Did you watch the Spike VGAs over the weekend? Quite a spectacle -- Jack Black in his underwear wielding a flamethrower, Tim-Freaking-Schafer making an entrance in a carriage, and various women painted entirely silver and fashioned like bizarre robot angels.
"The Spike VGAs are embarrassing" is not a new refrain, of course. And to be fair, the display debacle makes a little bit of sense. Games are still young. We need the special effects, the shenanigans and the scantily-clad broads (and comedians), presumably to draw attention to the space and maintain user interest. MTV's Video Music Awards are another example of this tactic -- after all, everyone knows nobody really watches, anymore, what few videos are actually still extant. People tune into that show to see Britney disasters or find out which chicks are going to kiss.

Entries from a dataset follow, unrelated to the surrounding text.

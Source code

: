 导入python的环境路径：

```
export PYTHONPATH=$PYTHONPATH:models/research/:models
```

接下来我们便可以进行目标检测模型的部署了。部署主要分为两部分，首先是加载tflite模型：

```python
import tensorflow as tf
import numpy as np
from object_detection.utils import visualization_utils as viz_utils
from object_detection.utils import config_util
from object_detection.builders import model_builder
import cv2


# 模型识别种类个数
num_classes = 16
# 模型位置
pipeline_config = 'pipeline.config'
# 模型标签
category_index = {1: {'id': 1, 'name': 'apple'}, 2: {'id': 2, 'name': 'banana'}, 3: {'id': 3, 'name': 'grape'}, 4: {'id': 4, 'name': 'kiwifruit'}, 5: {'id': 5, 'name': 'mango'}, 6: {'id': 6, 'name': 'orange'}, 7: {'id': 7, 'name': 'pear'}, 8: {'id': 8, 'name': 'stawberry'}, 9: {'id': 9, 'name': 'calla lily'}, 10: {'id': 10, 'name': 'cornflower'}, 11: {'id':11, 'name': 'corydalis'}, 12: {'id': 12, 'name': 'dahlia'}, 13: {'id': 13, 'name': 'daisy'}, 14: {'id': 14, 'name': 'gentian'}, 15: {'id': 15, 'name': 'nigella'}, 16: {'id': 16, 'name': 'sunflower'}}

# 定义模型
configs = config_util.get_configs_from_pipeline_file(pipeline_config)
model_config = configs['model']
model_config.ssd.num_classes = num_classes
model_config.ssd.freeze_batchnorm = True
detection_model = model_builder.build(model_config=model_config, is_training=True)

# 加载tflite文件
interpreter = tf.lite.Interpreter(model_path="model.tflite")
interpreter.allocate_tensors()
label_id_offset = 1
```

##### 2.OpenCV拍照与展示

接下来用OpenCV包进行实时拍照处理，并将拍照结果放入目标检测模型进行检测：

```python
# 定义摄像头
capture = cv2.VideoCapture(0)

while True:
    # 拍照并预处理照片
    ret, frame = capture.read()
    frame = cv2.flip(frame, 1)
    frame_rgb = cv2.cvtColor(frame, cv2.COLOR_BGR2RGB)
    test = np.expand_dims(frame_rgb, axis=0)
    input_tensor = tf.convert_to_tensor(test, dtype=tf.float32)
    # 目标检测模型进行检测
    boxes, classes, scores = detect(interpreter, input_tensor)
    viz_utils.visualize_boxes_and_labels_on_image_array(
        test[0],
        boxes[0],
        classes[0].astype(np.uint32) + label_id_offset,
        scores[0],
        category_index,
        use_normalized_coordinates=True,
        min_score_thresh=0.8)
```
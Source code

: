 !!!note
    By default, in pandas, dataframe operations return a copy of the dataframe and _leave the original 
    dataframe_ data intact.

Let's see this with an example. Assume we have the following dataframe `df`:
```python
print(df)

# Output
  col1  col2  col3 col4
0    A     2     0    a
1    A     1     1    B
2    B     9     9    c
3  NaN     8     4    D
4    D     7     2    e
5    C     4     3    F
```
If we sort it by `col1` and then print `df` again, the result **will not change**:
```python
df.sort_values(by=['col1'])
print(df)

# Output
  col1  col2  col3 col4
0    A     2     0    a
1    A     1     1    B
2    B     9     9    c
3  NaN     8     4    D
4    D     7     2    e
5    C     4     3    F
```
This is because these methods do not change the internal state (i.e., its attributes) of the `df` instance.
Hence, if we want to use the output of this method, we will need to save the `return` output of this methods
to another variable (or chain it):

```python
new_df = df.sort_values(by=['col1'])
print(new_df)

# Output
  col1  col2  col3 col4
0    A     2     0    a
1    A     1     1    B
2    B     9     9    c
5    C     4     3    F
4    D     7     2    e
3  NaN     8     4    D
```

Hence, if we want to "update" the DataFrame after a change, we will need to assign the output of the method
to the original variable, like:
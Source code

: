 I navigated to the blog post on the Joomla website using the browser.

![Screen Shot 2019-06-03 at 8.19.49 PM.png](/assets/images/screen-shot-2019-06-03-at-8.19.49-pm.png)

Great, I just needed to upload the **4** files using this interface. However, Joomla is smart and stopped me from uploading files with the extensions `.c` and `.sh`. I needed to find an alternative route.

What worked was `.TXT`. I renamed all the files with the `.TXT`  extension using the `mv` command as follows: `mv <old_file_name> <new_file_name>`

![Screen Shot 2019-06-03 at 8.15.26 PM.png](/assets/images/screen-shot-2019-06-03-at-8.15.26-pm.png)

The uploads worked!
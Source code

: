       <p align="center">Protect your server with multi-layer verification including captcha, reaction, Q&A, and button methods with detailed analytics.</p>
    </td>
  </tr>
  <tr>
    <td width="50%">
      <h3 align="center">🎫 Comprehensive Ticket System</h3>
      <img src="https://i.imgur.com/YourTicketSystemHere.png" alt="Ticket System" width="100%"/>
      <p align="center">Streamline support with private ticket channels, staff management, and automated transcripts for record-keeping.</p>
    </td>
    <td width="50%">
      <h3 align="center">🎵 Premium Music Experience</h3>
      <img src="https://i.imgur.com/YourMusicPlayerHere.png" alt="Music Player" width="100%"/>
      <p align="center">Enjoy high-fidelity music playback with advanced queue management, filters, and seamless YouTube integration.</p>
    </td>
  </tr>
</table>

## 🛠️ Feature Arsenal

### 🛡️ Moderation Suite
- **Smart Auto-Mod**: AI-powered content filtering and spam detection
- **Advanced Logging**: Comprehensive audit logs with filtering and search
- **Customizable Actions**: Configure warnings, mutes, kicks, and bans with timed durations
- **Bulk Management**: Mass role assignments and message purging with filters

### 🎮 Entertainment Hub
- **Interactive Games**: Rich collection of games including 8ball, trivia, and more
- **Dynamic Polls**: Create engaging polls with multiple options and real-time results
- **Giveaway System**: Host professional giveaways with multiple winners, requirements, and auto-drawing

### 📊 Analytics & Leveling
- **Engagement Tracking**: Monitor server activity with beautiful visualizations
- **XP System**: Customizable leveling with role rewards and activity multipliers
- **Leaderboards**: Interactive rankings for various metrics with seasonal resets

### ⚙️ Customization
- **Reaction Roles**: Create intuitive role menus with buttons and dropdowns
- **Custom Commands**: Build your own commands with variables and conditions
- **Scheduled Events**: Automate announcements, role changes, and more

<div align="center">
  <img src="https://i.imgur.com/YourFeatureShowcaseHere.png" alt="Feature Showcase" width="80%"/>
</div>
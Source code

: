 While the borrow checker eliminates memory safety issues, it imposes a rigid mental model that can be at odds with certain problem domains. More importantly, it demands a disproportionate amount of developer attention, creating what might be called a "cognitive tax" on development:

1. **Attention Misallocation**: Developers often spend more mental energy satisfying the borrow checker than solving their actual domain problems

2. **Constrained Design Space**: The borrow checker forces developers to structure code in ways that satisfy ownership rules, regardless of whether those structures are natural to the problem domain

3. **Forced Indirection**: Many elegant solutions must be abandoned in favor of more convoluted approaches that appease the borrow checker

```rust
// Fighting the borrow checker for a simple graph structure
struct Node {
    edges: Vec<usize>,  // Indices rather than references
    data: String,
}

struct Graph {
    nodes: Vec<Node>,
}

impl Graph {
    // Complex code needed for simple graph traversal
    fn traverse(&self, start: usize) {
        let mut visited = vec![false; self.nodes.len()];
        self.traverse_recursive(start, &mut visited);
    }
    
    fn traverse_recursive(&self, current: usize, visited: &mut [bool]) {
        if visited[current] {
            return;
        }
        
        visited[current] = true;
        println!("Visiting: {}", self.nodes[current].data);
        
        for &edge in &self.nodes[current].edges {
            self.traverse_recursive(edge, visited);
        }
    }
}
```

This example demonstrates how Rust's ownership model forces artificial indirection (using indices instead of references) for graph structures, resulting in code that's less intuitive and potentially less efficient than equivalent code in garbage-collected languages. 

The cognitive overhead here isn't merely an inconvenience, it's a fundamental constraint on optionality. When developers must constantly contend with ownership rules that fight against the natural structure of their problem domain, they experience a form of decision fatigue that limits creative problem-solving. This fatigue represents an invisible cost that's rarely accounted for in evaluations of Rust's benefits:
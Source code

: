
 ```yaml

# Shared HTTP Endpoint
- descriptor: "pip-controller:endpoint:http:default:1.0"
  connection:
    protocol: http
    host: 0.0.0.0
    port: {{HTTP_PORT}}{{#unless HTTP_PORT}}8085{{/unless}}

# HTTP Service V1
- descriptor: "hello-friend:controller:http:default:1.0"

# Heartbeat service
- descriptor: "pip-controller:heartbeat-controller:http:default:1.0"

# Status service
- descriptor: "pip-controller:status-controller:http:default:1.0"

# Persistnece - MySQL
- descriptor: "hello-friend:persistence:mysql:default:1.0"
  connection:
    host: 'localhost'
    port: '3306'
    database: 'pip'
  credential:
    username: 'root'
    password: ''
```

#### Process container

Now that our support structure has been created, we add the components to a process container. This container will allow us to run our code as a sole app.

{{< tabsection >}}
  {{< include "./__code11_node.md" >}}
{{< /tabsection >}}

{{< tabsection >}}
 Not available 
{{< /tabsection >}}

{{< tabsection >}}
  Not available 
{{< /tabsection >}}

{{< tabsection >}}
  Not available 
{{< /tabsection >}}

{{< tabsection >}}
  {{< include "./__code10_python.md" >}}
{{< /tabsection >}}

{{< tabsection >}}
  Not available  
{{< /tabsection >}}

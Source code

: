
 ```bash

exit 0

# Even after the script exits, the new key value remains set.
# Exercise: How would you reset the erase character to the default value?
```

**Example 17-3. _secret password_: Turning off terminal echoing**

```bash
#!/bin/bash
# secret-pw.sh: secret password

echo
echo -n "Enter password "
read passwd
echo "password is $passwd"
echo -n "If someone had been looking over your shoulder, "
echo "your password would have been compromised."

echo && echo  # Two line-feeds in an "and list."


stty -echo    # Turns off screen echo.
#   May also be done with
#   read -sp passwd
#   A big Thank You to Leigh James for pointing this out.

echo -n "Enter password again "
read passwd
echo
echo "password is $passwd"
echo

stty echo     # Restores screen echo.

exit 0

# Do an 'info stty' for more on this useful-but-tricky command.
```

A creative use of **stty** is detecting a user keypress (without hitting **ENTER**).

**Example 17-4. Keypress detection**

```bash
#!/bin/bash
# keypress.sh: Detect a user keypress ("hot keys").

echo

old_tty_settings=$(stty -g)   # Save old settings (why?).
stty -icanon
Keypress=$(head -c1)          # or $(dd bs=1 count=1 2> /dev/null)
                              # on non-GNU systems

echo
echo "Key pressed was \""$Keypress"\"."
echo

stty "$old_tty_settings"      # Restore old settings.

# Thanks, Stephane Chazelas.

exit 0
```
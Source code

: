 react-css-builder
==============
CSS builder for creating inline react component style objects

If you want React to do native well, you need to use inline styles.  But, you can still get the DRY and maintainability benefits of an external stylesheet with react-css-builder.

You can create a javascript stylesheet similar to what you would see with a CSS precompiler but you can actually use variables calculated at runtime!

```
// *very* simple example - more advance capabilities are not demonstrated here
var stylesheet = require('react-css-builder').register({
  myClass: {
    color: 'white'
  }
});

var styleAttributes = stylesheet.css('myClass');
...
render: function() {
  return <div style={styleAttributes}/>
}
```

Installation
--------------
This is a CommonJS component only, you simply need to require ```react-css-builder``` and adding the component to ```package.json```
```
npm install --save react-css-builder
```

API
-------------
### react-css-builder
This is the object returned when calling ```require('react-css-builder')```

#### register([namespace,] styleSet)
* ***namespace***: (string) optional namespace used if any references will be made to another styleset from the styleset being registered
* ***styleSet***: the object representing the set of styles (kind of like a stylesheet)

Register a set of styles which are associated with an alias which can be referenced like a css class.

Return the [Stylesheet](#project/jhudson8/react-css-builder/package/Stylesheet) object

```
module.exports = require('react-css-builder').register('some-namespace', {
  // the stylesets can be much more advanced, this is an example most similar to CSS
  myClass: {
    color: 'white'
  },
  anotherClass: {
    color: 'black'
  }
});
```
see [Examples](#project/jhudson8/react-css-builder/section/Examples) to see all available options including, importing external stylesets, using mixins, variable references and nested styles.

And I'm often accused of taking myself too seriously, so I'm not sure if I have my head up my ass here, but the entire thing was pretty horrifying. Those who follow my work know I have never in my life taken the "I'm A Woman And I Play Video Games" stance, nor do I ever want to. So if I feel that the show was distastefully exclusionary and -- okay, okay, I'm finally going to say it -- misogynist, there's probably something grievously wrong with it.
And, you know, I tend to only call sexism when something is offensive to women while glorifying men -- but all the show really glorified was that it's awesome to be a chubby nerd in your underwear. How do you guys feel about being portrayed that way?
The opening musical features Jack Black warring on videogames' behalf against the demons of reading, exercise and romance. Wait, don't we live in an age where we'd like to believe that those things are not mutually exclusive? Oh, I see, that was supposed to be the point of the performance (I felt a wash of sympathy for Black, actually). You learn things from games, Wii Fit helps you play actively, and Xbox Live is a wholly viable avenue for modern social interaction. Hey, screw the concept of games being only one entertainment component of a balanced, healthy life. Let's just allow them to account for all our basic functions!
Still, head-out-of-ass, that all would have been fine if not for the assertion (and I'm paraphrasing) that you should just "make" your girlfriend play on Live with you if she wants your attention, and that the ancillary merit of Wii Fit is that it can make your girlfriend look like Wii Fit Girl, who did indeed, at the appropriate point in the performance, make a stripe-bottomed, butt-swiveling appearance (though, not being especially a connoisseur of Wii Fit Girl, I can't say whether it was truly her or a dancer styled in her image).
I'm going to say something a little difficult here: I don't think that highlighting female sex appeal -- okay, wait, no, I'm just gonna come out and say it -- I don't think that objectifying women is always sexist. Kim Kardashian is consciously and electively working her brand image when she emerges with cleavage abundant to say, of Dante's Inferno, "It is based on a book. Hee!"
The female body is practically an art object, so I didn't even mind the trotting-out of vacant Marisa Miller or the gyrating argentine archangels (who may or may not have been Argentines). Like the subject heading says, I wasn't sure whether to be horrified at the gaudy display, or jealous that I wasn't there. Everyone looked wonderfully drunk, which might have been a fun way to block out the pain and be less anxious about all the aggressively hot women.
What horrified me was not so much the tackiness of these individual moments. I mean, let's be ostentatious, let's have fun, let's throw a grand flame-throwing fucking spectacle -- but it's the fact that they seemed to be representative of a prevailing 1997 kind of attitude that I thought we were way, way over. And allowing these attitudes to be a visible TV representative of who we are isn't just backward, it's probably destructive.
As I've been saying to friends, I feel we're at least ten years away from the day when we can have a respectable, Versace-gowned and Golden Globes-ish presentation on the worthiest artists and dignitaries among us. And who knows? That day may never come (but if it does, I call dibs on the Valentino). At the very least, the majority of the industry and its fans has widely accepted that the stereotypes of our past are applicable only to a tiny minority. We've relinquished that crap because it holds us back.
We've rejected it because it alienates people -- so why drag it out again at an event whose cranked hyperbole is geared at broadening awareness and increasing appeal? Who in the world still thinks they speak for all of us? Why does the industry participate in this?
...And as a footnote, GTA IV? Seriously?
Oh, and as a second footnote, David Jaffe wants you to know that those God Of War III sneak peeks looked like crap compared to what he's seen, due to the inadequate resolution of the VGA's screen.